ABOUT THIS TASK: Write out the data below exactly as given, without any of its pictures.

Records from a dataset
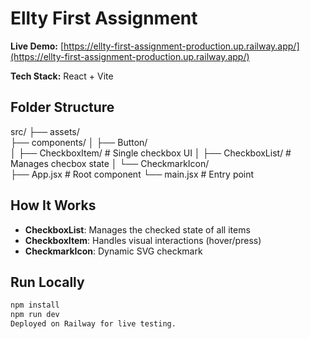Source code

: # Ellty First Assignment

**Live Demo:** [https://ellty-first-assignment-production.up.railway.app/](https://ellty-first-assignment-production.up.railway.app/)

**Tech Stack:** React + Vite

## Folder Structure

src/
├── assets/  
 ├── components/
│ ├── Button/  
 │ ├── CheckboxItem/ # Single checkbox UI
│ ├── CheckboxList/ # Manages checbox state
│ └── CheckmarkIcon/  
 ├── App.jsx # Root component
└── main.jsx # Entry point

## How It Works

- **CheckboxList**: Manages the checked state of all items
- **CheckboxItem**: Handles visual interactions (hover/press)
- **CheckmarkIcon**: Dynamic SVG checkmark

## Run Locally

```bash
npm install
npm run dev
Deployed on Railway for live testing.
```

OUTPUT:
Source code

: # Ellty First Assignment

**Live Demo:** [https://ellty-first-assignment-production.up.railway.app/](https://ellty-first-assignment-production.up.railway.app/)

**Tech Stack:** React + Vite

## Folder Structure

src/
├── assets/  
 ├── components/
│ ├── Button/  
 │ ├── CheckboxItem/ # Single checkbox UI
│ ├── CheckboxList/ # Manages checbox state
│ └── CheckmarkIcon/  
 ├── App.jsx # Root component
└── main.jsx # Entry point

## How It Works

- **CheckboxList**: Manages the checked state of all items
- **CheckboxItem**: Handles visual interactions (hover/press)
- **CheckmarkIcon**: Dynamic SVG checkmark

## Run Locally

```bash
npm install
npm run dev
Deployed on Railway for live testing.
```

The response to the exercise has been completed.